Scan the records for "finalPlan". Show the matching lines.

**MATERIAL FOR THIS TASK:**
● ● ● ● ● ● ●
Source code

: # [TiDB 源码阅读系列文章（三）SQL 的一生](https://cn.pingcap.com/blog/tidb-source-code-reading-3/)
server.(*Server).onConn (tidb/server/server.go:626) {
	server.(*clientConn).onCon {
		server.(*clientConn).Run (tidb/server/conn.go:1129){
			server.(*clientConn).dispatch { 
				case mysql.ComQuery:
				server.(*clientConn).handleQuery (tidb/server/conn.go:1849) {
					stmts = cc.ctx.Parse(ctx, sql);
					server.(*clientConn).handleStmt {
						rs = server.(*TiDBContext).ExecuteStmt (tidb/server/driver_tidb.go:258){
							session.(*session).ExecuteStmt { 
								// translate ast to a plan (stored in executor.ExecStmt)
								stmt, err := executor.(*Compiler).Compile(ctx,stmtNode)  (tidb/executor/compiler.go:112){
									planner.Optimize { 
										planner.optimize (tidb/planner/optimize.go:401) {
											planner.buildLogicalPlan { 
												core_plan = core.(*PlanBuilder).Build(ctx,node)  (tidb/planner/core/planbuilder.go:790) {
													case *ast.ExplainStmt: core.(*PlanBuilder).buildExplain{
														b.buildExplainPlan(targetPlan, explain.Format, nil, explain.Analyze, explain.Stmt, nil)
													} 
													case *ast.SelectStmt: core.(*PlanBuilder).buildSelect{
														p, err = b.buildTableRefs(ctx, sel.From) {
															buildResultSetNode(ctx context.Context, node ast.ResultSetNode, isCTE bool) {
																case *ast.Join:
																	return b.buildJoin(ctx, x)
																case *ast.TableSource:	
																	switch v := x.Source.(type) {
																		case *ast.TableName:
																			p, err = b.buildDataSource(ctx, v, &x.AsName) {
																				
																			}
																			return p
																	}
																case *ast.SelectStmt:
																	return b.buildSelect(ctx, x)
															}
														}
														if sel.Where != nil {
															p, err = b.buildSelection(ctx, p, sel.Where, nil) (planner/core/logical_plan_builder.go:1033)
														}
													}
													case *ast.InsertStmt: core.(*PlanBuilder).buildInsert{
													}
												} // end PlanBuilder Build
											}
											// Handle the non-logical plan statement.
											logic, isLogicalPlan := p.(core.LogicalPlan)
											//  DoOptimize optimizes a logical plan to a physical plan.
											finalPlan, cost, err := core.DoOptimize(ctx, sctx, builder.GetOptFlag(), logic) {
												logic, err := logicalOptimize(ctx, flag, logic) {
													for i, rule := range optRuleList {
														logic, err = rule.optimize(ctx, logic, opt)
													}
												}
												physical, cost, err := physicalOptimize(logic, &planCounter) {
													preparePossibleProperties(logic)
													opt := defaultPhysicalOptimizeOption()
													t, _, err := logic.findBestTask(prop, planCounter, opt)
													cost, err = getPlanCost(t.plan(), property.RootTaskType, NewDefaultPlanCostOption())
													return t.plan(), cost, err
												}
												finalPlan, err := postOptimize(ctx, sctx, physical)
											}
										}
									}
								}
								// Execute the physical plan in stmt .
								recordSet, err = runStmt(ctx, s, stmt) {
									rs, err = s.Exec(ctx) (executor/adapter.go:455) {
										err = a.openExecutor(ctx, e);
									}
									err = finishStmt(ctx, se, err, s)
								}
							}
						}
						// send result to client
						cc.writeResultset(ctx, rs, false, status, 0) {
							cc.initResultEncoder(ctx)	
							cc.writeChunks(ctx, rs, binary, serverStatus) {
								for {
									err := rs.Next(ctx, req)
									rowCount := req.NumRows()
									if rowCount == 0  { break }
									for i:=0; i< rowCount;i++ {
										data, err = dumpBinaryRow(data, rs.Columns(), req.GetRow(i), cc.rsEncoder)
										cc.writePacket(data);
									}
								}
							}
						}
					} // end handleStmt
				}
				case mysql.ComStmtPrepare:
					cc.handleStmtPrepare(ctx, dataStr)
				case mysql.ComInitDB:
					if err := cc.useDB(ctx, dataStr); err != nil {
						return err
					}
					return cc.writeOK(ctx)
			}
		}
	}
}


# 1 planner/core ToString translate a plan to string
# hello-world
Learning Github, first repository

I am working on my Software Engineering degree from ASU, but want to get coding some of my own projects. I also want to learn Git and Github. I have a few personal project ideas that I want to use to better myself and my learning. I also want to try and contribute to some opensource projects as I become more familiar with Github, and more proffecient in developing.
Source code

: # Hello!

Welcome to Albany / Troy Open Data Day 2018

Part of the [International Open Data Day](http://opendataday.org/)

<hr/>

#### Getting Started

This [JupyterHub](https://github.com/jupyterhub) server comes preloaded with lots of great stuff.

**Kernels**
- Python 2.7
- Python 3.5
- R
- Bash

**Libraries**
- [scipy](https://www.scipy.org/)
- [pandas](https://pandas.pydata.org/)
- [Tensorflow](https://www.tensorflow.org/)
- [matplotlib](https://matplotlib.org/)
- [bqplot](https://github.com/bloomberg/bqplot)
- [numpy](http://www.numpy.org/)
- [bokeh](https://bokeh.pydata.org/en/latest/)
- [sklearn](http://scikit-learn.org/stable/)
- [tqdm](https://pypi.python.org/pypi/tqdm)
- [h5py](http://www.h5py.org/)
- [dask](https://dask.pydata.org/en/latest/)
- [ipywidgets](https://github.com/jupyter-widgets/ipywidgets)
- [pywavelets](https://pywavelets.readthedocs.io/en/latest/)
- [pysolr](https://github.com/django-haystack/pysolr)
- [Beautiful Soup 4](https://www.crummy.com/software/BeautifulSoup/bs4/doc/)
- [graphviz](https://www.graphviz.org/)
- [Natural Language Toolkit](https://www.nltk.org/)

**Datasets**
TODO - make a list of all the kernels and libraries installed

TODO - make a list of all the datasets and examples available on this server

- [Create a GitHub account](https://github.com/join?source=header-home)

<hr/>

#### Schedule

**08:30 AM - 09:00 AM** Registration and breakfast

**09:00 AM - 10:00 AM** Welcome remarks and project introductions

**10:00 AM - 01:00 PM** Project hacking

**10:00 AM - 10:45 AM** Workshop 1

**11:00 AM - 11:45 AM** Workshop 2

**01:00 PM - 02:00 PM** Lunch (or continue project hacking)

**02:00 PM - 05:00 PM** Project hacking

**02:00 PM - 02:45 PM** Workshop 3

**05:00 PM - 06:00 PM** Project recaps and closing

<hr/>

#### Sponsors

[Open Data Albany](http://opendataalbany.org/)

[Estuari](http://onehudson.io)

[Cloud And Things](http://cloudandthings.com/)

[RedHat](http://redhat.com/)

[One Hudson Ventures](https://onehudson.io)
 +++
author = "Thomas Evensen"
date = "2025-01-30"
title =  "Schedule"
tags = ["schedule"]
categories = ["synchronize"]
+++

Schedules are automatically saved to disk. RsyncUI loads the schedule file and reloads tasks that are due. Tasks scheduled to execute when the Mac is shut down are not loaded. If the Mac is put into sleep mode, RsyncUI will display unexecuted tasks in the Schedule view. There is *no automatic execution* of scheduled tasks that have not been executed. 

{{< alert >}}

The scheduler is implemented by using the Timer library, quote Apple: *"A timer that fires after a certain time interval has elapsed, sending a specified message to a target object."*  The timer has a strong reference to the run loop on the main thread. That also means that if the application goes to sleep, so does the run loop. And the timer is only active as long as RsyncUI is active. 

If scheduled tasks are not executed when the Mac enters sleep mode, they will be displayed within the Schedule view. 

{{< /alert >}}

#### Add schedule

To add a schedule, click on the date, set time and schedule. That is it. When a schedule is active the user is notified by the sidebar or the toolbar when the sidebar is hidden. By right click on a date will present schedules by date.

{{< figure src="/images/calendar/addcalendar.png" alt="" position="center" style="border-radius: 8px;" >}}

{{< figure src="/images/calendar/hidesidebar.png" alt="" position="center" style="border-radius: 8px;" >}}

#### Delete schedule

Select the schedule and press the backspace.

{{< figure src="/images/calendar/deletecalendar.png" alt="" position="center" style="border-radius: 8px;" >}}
● ● ● ● ● ● ●
**SOLUTION TO THE PROBLEM:**
											finalPlan, cost, err := core.DoOptimize(ctx, sctx, builder.GetOptFlag(), logic) {
												finalPlan, err := postOptimize(ctx, sctx, physical)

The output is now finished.